WORK ITEM: Your copy should match the records below word for word and contain no pictures.

DATA:
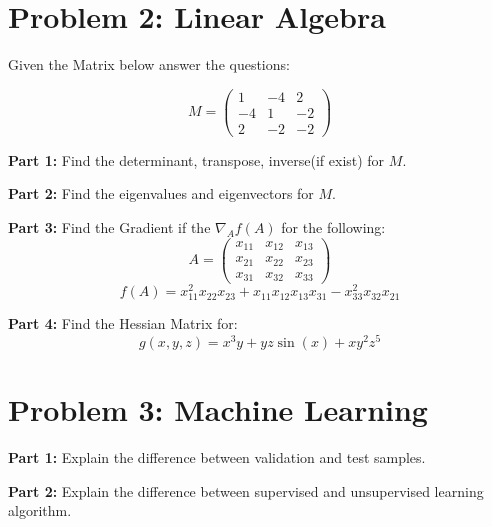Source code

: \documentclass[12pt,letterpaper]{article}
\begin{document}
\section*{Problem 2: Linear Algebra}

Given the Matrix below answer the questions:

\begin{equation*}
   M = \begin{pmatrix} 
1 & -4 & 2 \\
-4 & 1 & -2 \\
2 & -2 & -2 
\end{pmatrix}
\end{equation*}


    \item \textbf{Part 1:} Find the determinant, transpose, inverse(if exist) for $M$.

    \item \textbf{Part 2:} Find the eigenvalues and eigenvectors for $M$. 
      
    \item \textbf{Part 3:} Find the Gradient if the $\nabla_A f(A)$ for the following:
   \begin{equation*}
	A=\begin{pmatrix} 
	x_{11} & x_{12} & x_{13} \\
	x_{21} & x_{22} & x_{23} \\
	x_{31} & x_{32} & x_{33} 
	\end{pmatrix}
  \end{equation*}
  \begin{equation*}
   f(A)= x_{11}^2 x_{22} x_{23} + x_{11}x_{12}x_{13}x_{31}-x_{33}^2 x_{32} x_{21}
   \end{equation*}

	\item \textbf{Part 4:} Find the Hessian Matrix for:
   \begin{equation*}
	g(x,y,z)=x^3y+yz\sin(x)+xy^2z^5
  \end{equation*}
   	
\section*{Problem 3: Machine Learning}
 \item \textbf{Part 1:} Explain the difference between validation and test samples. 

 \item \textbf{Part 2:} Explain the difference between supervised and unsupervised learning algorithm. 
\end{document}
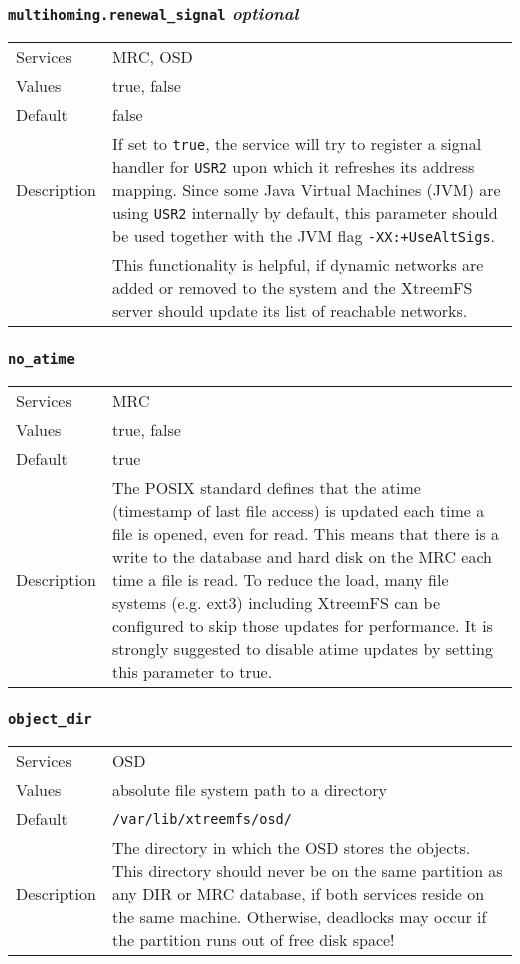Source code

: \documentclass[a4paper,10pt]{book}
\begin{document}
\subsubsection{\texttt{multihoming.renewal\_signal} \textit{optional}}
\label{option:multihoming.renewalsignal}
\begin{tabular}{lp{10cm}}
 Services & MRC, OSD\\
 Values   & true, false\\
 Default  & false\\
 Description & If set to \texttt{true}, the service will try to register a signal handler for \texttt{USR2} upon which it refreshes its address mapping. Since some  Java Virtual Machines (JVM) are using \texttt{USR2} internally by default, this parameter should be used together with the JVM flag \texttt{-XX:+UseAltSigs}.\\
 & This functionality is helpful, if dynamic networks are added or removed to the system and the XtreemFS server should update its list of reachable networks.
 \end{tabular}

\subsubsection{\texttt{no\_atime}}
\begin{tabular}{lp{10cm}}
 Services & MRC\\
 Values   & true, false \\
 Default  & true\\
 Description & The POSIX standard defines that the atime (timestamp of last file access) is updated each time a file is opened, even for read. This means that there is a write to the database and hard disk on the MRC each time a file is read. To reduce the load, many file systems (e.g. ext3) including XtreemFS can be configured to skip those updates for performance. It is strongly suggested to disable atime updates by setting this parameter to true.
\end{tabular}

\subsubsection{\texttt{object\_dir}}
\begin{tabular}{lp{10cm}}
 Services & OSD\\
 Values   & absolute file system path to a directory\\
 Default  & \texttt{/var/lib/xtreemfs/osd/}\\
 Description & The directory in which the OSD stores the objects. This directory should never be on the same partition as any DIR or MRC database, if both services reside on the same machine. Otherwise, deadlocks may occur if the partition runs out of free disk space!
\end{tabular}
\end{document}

RESPONSE:
Source code

: \documentclass[12pt,letterpaper]{article}
\begin{document}
\section*{Problem 2: Linear Algebra}

Given the Matrix below answer the questions:

\begin{equation*}
   M = \begin{pmatrix} 
1 & -4 & 2 \\
-4 & 1 & -2 \\
2 & -2 & -2 
\end{pmatrix}
\end{equation*}


    \item \textbf{Part 1:} Find the determinant, transpose, inverse(if exist) for $M$.

    \item \textbf{Part 2:} Find the eigenvalues and eigenvectors for $M$. 
      
    \item \textbf{Part 3:} Find the Gradient if the $\nabla_A f(A)$ for the following:
   \begin{equation*}
	A=\begin{pmatrix} 
	x_{11} & x_{12} & x_{13} \\
	x_{21} & x_{22} & x_{23} \\
	x_{31} & x_{32} & x_{33} 
	\end{pmatrix}
  \end{equation*}
  \begin{equation*}
   f(A)= x_{11}^2 x_{22} x_{23} + x_{11}x_{12}x_{13}x_{31}-x_{33}^2 x_{32} x_{21}
   \end{equation*}

	\item \textbf{Part 4:} Find the Hessian Matrix for:
   \begin{equation*}
	g(x,y,z)=x^3y+yz\sin(x)+xy^2z^5
  \end{equation*}
   	
\section*{Problem 3: Machine Learning}
 \item \textbf{Part 1:} Explain the difference between validation and test samples. 

 \item \textbf{Part 2:} Explain the difference between supervised and unsupervised learning algorithm. 
\end{document}
Source code

: \documentclass[a4paper,10pt]{book}
\begin{document}
\subsubsection{\texttt{multihoming.renewal\_signal} \textit{optional}}
\label{option:multihoming.renewalsignal}
\begin{tabular}{lp{10cm}}
 Services & MRC, OSD\\
 Values   & true, false\\
 Default  & false\\
 Description & If set to \texttt{true}, the service will try to register a signal handler for \texttt{USR2} upon which it refreshes its address mapping. Since some  Java Virtual Machines (JVM) are using \texttt{USR2} internally by default, this parameter should be used together with the JVM flag \texttt{-XX:+UseAltSigs}.\\
 & This functionality is helpful, if dynamic networks are added or removed to the system and the XtreemFS server should update its list of reachable networks.
 \end{tabular}

\subsubsection{\texttt{no\_atime}}
\begin{tabular}{lp{10cm}}
 Services & MRC\\
 Values   & true, false \\
 Default  & true\\
 Description & The POSIX standard defines that the atime (timestamp of last file access) is updated each time a file is opened, even for read. This means that there is a write to the database and hard disk on the MRC each time a file is read. To reduce the load, many file systems (e.g. ext3) including XtreemFS can be configured to skip those updates for performance. It is strongly suggested to disable atime updates by setting this parameter to true.
\end{tabular}

\subsubsection{\texttt{object\_dir}}
\begin{tabular}{lp{10cm}}
 Services & OSD\\
 Values   & absolute file system path to a directory\\
 Default  & \texttt{/var/lib/xtreemfs/osd/}\\
 Description & The directory in which the OSD stores the objects. This directory should never be on the same partition as any DIR or MRC database, if both services reside on the same machine. Otherwise, deadlocks may occur if the partition runs out of free disk space!
\end{tabular}
\end{document}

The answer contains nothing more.